An Eastern voyage, either home or out, is dull and monotonous enough, even with an agreeable party. Passengers we had none, save one lady and her little girl, her sick husband, the captain of the detachment, then lingering on the brink of the grave, and a young officer of the Company's Bengal Artillery, who survived but a few days the tossing of the ship, and was committed to a watery grave, ere the bloom of boyhood had left his cheek. We had one doctor on board, and a young officer of the Company's service, in charge of the Company's troops. Of the misery of the passage the reader may have some idea, when he is informed that we had upwards of two hundred men on board, some without legs, others without arms, and twenty of whom had been removed from hospital only a week or ten days before we sailed. Every man had a box or trunk, bed and bedding, with parrots, minors, and cockatoos, and all these poor creatures, with four women and four children, were huddled on one small deck, every one that could move endeavouring to seize the more secure spot, and tumbling over and treading on those who were unable, either from sickness or drunkenness, to move or assist themselves. The smell and heat below were beyond description. Added to all this, the men were, during the whole voyage, in a state of continual drunkenness, having means of procuring liquor privately, by some device which I never could discover. All my exertions were insufficient to check them in this practice, or indeed to keep them in any kind of order, from want of the usual means of enforcing obedience, there being neither a place of confinement, nor handcuffs, nor any other means of securing the ringleaders, in the ship. Nothing but the greatest personal risk on my part, and that of the Company's officer, Lieutenant Rock, prevented open mutiny among the troops; and I consider it a mercy that we were not both thrown overboard, which was more than once threatened.
Some of the more refractory among the soldiers soon discovered that my means to enforce obedience were limited; in consequence of which three-fourths of them set my orders at defiance, refusing in the most peremptory manner to obey me, even to clearing away their own filth and dirt; and I was ultimately obliged, rather than provoke that spirit of rebellion which I could evidently see only wanted some pretext to show itself, to pay a set of men daily, as a working party, to clear the deck, and keep off disease, so often occasioned on shipboard from a want of cleanliness.

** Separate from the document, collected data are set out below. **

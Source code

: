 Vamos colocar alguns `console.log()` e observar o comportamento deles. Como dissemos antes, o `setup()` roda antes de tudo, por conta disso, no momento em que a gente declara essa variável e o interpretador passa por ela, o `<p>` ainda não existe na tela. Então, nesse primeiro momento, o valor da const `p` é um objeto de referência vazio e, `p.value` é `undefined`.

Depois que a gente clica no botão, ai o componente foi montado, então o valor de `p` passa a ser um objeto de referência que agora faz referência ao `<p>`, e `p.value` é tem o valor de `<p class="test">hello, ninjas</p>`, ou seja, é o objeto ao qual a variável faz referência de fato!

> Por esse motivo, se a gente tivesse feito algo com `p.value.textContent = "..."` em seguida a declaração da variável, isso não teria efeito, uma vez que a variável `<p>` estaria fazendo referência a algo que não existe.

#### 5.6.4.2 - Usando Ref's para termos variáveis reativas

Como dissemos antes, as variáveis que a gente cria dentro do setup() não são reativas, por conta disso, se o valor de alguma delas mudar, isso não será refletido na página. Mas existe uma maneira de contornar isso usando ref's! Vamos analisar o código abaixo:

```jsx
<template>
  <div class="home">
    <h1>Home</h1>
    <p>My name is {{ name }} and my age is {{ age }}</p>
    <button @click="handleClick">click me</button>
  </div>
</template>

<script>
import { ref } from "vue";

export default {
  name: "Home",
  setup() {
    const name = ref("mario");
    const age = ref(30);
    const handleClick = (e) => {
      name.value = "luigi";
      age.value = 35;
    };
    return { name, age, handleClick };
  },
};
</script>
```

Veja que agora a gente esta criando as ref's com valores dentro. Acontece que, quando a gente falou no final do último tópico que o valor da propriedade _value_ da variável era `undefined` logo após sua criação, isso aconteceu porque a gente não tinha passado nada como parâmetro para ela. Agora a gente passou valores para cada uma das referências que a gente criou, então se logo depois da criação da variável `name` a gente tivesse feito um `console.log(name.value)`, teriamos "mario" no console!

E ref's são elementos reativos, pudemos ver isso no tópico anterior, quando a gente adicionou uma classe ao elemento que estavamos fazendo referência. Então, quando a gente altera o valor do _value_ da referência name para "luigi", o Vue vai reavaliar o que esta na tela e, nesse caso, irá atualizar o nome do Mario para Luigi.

This I did by allowing those men two extra drams per day for their labour.
After a voyage of six months, spent in constant riot and anxiety, and the misery of the whole increased by scurvy, which prevailed on board, and the number of deaths which occurred during the passage, we at length reached our native land in safety, having, in the course of the voyage, thrown overboard the captain of the detachment, a lieutenant, who was a passenger, thirty-eight soldiers, and one child, all of whom had died in that short space of time. Most of the men fell victims to their intemperance in drink.
We reached England in the month of October, landed at Gravesend, and, on the following day, marched to the depôt at Chatham, where the detachment was drawn up on parade, and I left them in charge of the staff-officer of Fort Pitt Barrack.

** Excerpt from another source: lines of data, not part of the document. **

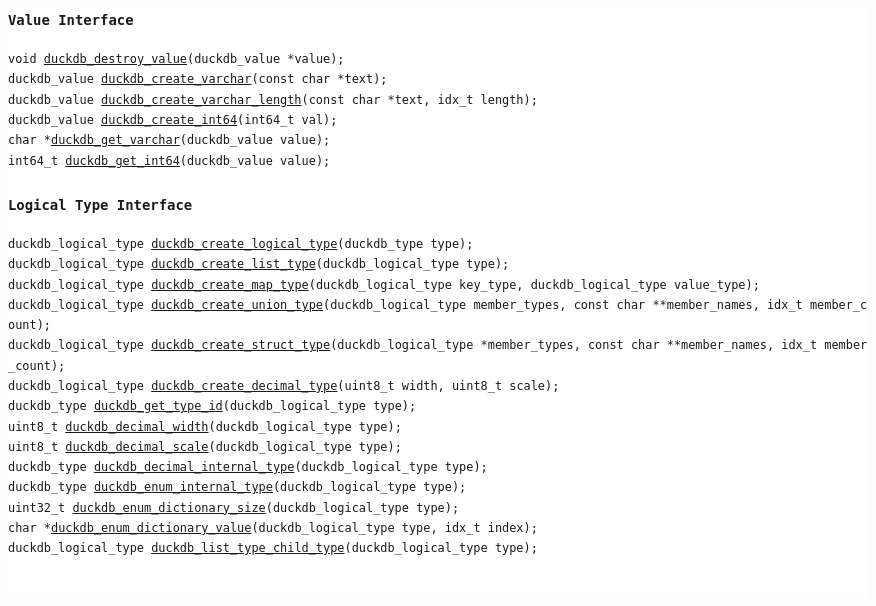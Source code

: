 ### `Value Interface`

<div class="language-c highlighter-rouge"><div class="highlight"><pre class="highlight"><code><span class="kt">void</span> <span class="nf"><a href="#duckdb_destroy_value">duckdb_destroy_value</a></span>(<span class="kt">duckdb_value</span> *<span class="k">value</span>);
<span class="kt">duckdb_value</span> <span class="nf"><a href="#duckdb_create_varchar">duckdb_create_varchar</a></span>(<span class="kt">const</span> <span class="kt">char</span> *<span class="k">text</span>);
<span class="kt">duckdb_value</span> <span class="nf"><a href="#duckdb_create_varchar_length">duckdb_create_varchar_length</a></span>(<span class="kt">const</span> <span class="kt">char</span> *<span class="k">text</span>, <span class="kt">idx_t</span> <span class="k">length</span>);
<span class="kt">duckdb_value</span> <span class="nf"><a href="#duckdb_create_int64">duckdb_create_int64</a></span>(<span class="kt">int64_t</span> <span class="k">val</span>);
<span class="kt">char</span> *<span class="nf"><a href="#duckdb_get_varchar">duckdb_get_varchar</a></span>(<span class="kt">duckdb_value</span> <span class="k">value</span>);
<span class="kt">int64_t</span> <span class="nf"><a href="#duckdb_get_int64">duckdb_get_int64</a></span>(<span class="kt">duckdb_value</span> <span class="k">value</span>);
</code></pre></div></div>

### `Logical Type Interface`

<div class="language-c highlighter-rouge"><div class="highlight"><pre class="highlight"><code><span class="kt">duckdb_logical_type</span> <span class="nf"><a href="#duckdb_create_logical_type">duckdb_create_logical_type</a></span>(<span class="k">duckdb_type</span> <span class="k">type</span>);
<span class="kt">duckdb_logical_type</span> <span class="nf"><a href="#duckdb_create_list_type">duckdb_create_list_type</a></span>(<span class="kt">duckdb_logical_type</span> <span class="k">type</span>);
<span class="kt">duckdb_logical_type</span> <span class="nf"><a href="#duckdb_create_map_type">duckdb_create_map_type</a></span>(<span class="kt">duckdb_logical_type</span> <span class="k">key_type</span>, <span class="kt">duckdb_logical_type</span> <span class="k">value_type</span>);
<span class="kt">duckdb_logical_type</span> <span class="nf"><a href="#duckdb_create_union_type">duckdb_create_union_type</a></span>(<span class="kt">duckdb_logical_type</span> <span class="k">member_types</span>, <span class="kt">const</span> <span class="kt">char</span> **<span class="k">member_names</span>, <span class="kt">idx_t</span> <span class="k">member_count</span>);
<span class="kt">duckdb_logical_type</span> <span class="nf"><a href="#duckdb_create_struct_type">duckdb_create_struct_type</a></span>(<span class="kt">duckdb_logical_type</span> *<span class="k">member_types</span>, <span class="kt">const</span> <span class="kt">char</span> **<span class="k">member_names</span>, <span class="kt">idx_t</span> <span class="k">member_count</span>);
<span class="kt">duckdb_logical_type</span> <span class="nf"><a href="#duckdb_create_decimal_type">duckdb_create_decimal_type</a></span>(<span class="kt">uint8_t</span> <span class="k">width</span>, <span class="kt">uint8_t</span> <span class="k">scale</span>);
<span class="k">duckdb_type</span> <span class="nf"><a href="#duckdb_get_type_id">duckdb_get_type_id</a></span>(<span class="kt">duckdb_logical_type</span> <span class="k">type</span>);
<span class="kt">uint8_t</span> <span class="nf"><a href="#duckdb_decimal_width">duckdb_decimal_width</a></span>(<span class="kt">duckdb_logical_type</span> <span class="k">type</span>);
<span class="kt">uint8_t</span> <span class="nf"><a href="#duckdb_decimal_scale">duckdb_decimal_scale</a></span>(<span class="kt">duckdb_logical_type</span> <span class="k">type</span>);
<span class="k">duckdb_type</span> <span class="nf"><a href="#duckdb_decimal_internal_type">duckdb_decimal_internal_type</a></span>(<span class="kt">duckdb_logical_type</span> <span class="k">type</span>);
<span class="k">duckdb_type</span> <span class="nf"><a href="#duckdb_enum_internal_type">duckdb_enum_internal_type</a></span>(<span class="kt">duckdb_logical_type</span> <span class="k">type</span>);
<span class="kt">uint32_t</span> <span class="nf"><a href="#duckdb_enum_dictionary_size">duckdb_enum_dictionary_size</a></span>(<span class="kt">duckdb_logical_type</span> <span class="k">type</span>);
<span class="kt">char</span> *<span class="nf"><a href="#duckdb_enum_dictionary_value">duckdb_enum_dictionary_value</a></span>(<span class="kt">duckdb_logical_type</span> <span class="k">type</span>, <span class="kt">idx_t</span> <span class="k">index</span>);
<span class="kt">duckdb_logical_type</span> <span class="nf"><a href="#duckdb_list_type_child_type">duckdb_list_type_child_type</a></span>(<span class="kt">duckdb_logical_type</span> <span class="k">type</span>);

The parade on which I then stood finished my military career of upwards of thirty years—five-and-twenty of which I had spent on the burning soil of India. I had but little cause to feel regret in resigning my command over the turbulent and drunken set whom I now was about to quit; but, situated as I was myself, I could not even leave those poor creatures without a tear; and, when I reflected that I was no longer a soldier, I felt a weight at my heart that sunk me almost to the earth.
The public are now in possession of a faithful account of the vicissitudes which have marked the career of one who, in misfortune, can pride himself on having performed his duty to his country, loyally, faithfully, and, he trusts, bravely.
From my military readers I feel it impossible to part without a few valedictory words. Brothers in arms, farewell! May the bright star from heaven shine on your efforts, and may you be crowned with glory! May the banner of Albion be hoisted in victory wherever it goes! As long as my mortal sight will guide me along the annals of war, I will exult and triumph in your successes, and drop a tear of pity for those that fall. Comrades, farewell!